Protestantische Namensgebung

Zu diesem Zeitpunkt hatte die Reformation in Deutschland mit der Heiligenverehrung bereits gebrochen; die Namengebung in den protestantischen Gegenden speiste sich aus anderen Quellen und Motiven. Doch natürlich kennen auch die evangelischen Kirchen verehrungswürdige Leitbilder und Glaubenszeugen, derer im Lauf des Kirchenjahres gedacht wird. Im ökumenisch orientierten Evangelischen Namenkalender von 1984 gibt es immerhin 138 Gedenktage, die mit denen der römisch-katholischen Kirche übereinstimmen; so bleibt auch hier die Erinnerung an die seit alters verehrten Heiligen lebendig. Jedoch ist dieser Kalender weder als Namenstagskalender im Sinne der katholischen Heiligenverehrung aufzufassen, noch wird seitens der evangelischen Kirchen ausdrücklich dazu aufgefordert, ausschließlich diese Namen zu wählen.

Andere Einflüsse

Dort, wo die Deutschen heute leben, waren die Kelten schon eher als die Germanen. In Westdeutschland – im Grenzgebiet zu Belgien – haben sich Reste keltischer Namenbildung lange gehalten.
Stärker noch sind die sprachlichen Spuren, die sich in den ehemals slawischen Siedlungsgebieten in Ost- und Ostmitteldeutschland – vor allem bei Orts-, Landschafts- und Personennamen – der deutschen Sprache aufgeprägt haben. Erkennbar sind sie immer noch an Namen wie Wenzel (Kurzform von Wenzeslaus, was wiederum die latinisierte Form des tschechischen Václav ist, eine Zusammensetzung aus „mehr“ und „Ruhm“) oder Stanislaus (latinisierte Form des polnischen Stanislaw, eine Zusammensetzung aus „werden“ oder „Festigkeit“ und „Ruhm“).
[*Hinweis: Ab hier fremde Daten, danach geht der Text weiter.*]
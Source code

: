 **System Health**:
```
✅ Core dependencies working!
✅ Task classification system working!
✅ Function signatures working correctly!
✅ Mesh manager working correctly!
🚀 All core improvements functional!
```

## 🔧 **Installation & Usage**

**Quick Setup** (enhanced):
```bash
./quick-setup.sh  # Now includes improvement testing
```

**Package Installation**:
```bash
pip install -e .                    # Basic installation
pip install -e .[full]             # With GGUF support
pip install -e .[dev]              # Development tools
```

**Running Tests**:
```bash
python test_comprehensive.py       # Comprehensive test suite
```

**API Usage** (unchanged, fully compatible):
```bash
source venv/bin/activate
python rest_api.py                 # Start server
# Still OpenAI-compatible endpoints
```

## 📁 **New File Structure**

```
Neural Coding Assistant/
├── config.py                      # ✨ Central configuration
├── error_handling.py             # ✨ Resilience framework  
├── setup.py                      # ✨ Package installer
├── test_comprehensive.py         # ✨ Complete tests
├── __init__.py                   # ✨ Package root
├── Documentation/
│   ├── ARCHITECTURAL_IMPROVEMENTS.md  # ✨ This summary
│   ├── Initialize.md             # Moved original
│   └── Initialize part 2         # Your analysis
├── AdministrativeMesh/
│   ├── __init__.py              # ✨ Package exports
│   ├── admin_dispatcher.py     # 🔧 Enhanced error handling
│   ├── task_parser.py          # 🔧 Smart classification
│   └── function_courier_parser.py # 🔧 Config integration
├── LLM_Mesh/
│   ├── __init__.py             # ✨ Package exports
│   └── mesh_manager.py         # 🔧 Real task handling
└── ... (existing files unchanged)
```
Kein Wunder: Wurde doch in der Mark Brandenburg bis ins 19. Jahrhundert das Wendische (Sorbische), eine slawische Sprache, in weiten Landstrichen noch gesprochen und bis heute gibt es in Südostbrandenburg und Ostsachsen ein geschlossenes sorbisches Siedlungs- und Sprachgebiet.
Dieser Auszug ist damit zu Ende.